Geschichte und Bedeutungswandel des Fleischknödels spiegeln den allgemeinen Aufstieg von Techniken zu Artefakten. Der Fleischknödel ist aus der Not geboren: man warf die Fleischreste und minderen Stücke nicht weg, sondern verarbeitete sie weiter, indem man sie durch Zerkleinern und Ummanteln unkenntlich machte. Vom Recycling-Zwang beim Resteessen armer Leute will der heutige Fleischknödel nichts mehr wissen. Aus einer Notlösung ist eine kulturelle Tugend geworden. Aus einer Konservierungstechnik ist durch Verselbständigung ein Mythos geworden, der nun von industriellen Simulacren verkörpert wird. Der Tiefkühl-Knödel recycled nur noch das Image einer verflossenen Produktionsweise. Die traditionelle Konservierungsfunktion der beschönigenden Zusammenfügung diverser abfallnaher Relikte zum Knödel ist ersetzt durch die Konservierungstechnik des Tiefkühlens. Dieser technische Funktionsverlust setzt den Fleischknödel frei für symbolische Funktionen wie etwa Körperarbeits-, Hausfrauen- und Familientischnostalgie.
Fleisch wird, nachdem es dem getöteten Tier entrissen wurde, in fortschreitendem Maße zerteilt. Auf den Teller kommt es in der Regel in einer Zerteilungsgröße, die nicht mehr an Tiere und Schlachtungsgewalt erinnert, die aber auch nicht so weit geht, die auf die Einverleibung folgenden Zerkleinerungszustände vorwegzunehmen.
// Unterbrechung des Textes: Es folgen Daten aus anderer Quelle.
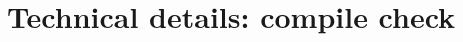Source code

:
\title{Technical details: compile check}
\author{}
\date{}
\renewcommand{\thetable}{S\arabic{table}}

\maketitle


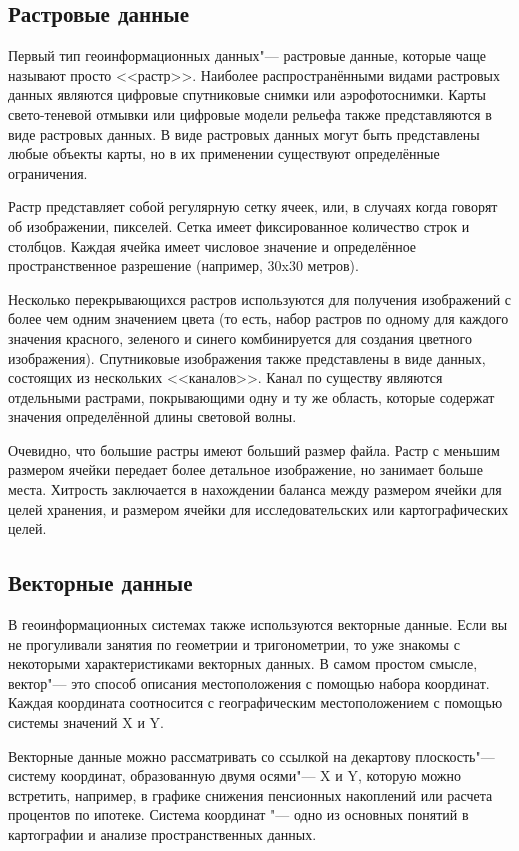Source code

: \subsection{Растровые данные}\label{label_rasterdata}

Первый тип геоинформационных данных"--- растровые данные, которые чаще называют
просто <<растр>>. Наиболее распространёнными видами растровых данных являются
цифровые спутниковые снимки или аэрофотоснимки. Карты свето-теневой
отмывки или цифровые модели рельефа также представляются в виде растровых
данных. В виде растровых данных могут быть представлены любые объекты карты,
но в их применении существуют определённые ограничения.

Растр представляет собой регулярную сетку ячеек, или, в случаях когда
говорят об изображении, пикселей. Сетка имеет фиксированное количество
строк и столбцов. Каждая ячейка имеет числовое значение и определённое
пространственное разрешение (например, 30x30 метров).

Несколько перекрывающихся растров используются для получения изображений
с более чем одним значением цвета (то есть, набор растров по одному для каждого
значения красного, зеленого и синего комбинируется для создания
цветного изображения). Спутниковые изображения также представлены в виде данных,
состоящих из нескольких <<каналов>>. Канал по существу являются отдельными растрами,
покрывающими одну и ту же область, которые содержат значения определённой
длины световой волны.

Очевидно, что большие растры имеют больший размер файла. Растр с меньшим
размером ячейки передает более детальное изображение, но занимает больше места.
Хитрость заключается в нахождении баланса между размером ячейки для целей
хранения, и размером ячейки для исследовательских или картографических целей.

\subsection{Векторные данные}\label{label_vectordata}

В геоинформационных системах также используются векторные данные. Если
вы не прогуливали занятия по геометрии и тригонометрии, то уже знакомы
с некоторыми характеристиками векторных данных. В самом простом смысле,
вектор"--- это способ описания местоположения с помощью набора координат.
Каждая координата соотносится с географическим местоположением с помощью
системы значений X и Y.

Векторные данные можно рассматривать со ссылкой на декартову плоскость"---
систему координат, образованную двумя осями"--- X и Y, которую можно встретить,
например, в графике снижения пенсионных накоплений или расчета процентов по ипотеке.
Система координат "--- одно из основных понятий в картографии и анализе пространственных
данных.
Das aus der Recyclingfunktion geborene Manko des Fleischknödels, daß sein Inneres an Vorgekautes und Vorverdautes erinnert, hat zur ästhetischen Kompensation durch Rekonstitution eines Eßobjekts, zur Knödelbildung also, geführt. Der Knödel nimmt die bei Resten allzuweit fortgeschrittene Zerteiltheit des Fleisches zurück. Beim Zerteilen des Knödels wird das alte Fleisch aus dem frischen Knödel wiedergeboren bzw. nochmals symbolisch geschlachtet. Fleischknödel und Tiefkühlkost haben daher eine strukturelle Gemeinsamkeit: sie lassen Getötetes wieder aufleben vor der endgültigen Einverleibung. Im Tiefkühl-Fleischknödel bildet sich dieser Kult des Doppellebens lebensspendender Nahrungsmittel doppelt ab. Kein Wunder also, daß er uns so gut schmeckt.